Next, I created a hugoDB branch to my hugo project on github to keep the code from this post separate from the original hugo post.

You will also need leiningen installed. Leiningen is a Clojure build tool that helps you manage your projects. I use in all of my clojure projects. The install takes no time at all, just follow the instructions on the project’s page and you will be ready for business.

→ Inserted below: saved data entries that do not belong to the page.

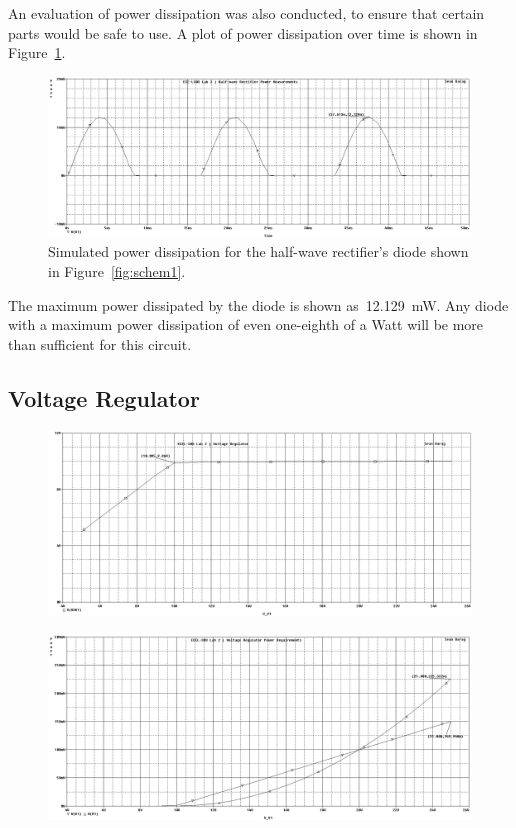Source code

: An evaluation of power dissipation was also conducted, to ensure that certain
parts would be safe to use.  A plot of power dissipation over time is shown in
Figure~\ref{fig:halfwavePlotW}.
%
\begin{figure}[H]
	\centering
	\includegraphics[width=\pwidth]{img/plot/halfwavePowerPlot.PNG}
	\parbox{\pwidth}{
	\caption[PSpice Plot --- Half-wave Rectifier (Power)]{Simulated power
		dissipation for the half-wave rectifier's diode shown in
		Figure~\ref{fig:schem1}.}
	\label{fig:halfwavePlotW}}
\end{figure}
%
The maximum power dissipated by the diode is shown as~\SI{12.129}{\milli\watt}.
Any diode with a maximum power dissipation of even one-eighth of a Watt will be
more than sufficient for this circuit.

\subsection{Voltage Regulator}
\begin{figure}[H]
	\centering
	\includegraphics[width=\pwidth]{img/plot/zenerPlot.PNG}
	\parbox{\pwidth}{
	\caption{}
	\label{fig:zenerPlotV}}
\end{figure}

\begin{figure}[H]
	\centering
	\includegraphics[width=\pwidth]{img/plot/zenerPowerPlot.PNG}
	\parbox{\pwidth}{
	\caption{}
	\label{fig:zenerPlotW}}
\end{figure}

Creating/Updating the HugoDB Project.clj File

Once the hugoDB branch was created I updated the project.clj file to include the sqlitejdbc library. The library allows me to connect to a sqlite database. Here is the updated project file:

If you want to start a fresh project, check out Create the Hugo Project in my previous post. After creating the project add the sqlitejdbc dependency. To ensure you have all necessary dependencies run the following command:

lein deps

The deps command will download and install any dependencies that are not already in the project’s lib directory. Now that the project.clj file has been updated and the dependencies are in place, lets move on to the cmdline.clj file.

The Code

The code consists of an updated cmdline.clj file to support the database generation process and a command line option. I have also updated the hugo/parser.clj removing unnecessary functions and added a new one.  The database related code is in two files.  The first file is hugo/db/createsqlite.clj which handles the database creation and loading.  The second file, hugo/db/sqlite.clj, contains code that retrieves and inserts data. I removed the hugo/text-formatting.clj file from this branch since I am not writing out to a text file.

The cmdline.clj file

The –main function was updated to support command line options using the clojure.contrib.command-line/with-command-line macro. The macro makes it possible to map a command line option to a local variable. For this ‘app’ the only option is the –-drop option. When I run (-main “--drop” “true”) the local variable will contain the string “true”. The macro also has the –-help option built in. It prints the comment that is directly under the with-command-line line and a description of each option you’ve defined. Here’s what (-main “--help”) prints out when I run it in the REPL:

image

After the command line support is in place I need to check to see if –-drop true. The if function is used to see if I need to drop the nominees table using the hugo.db.createsqlite/drop-table function first.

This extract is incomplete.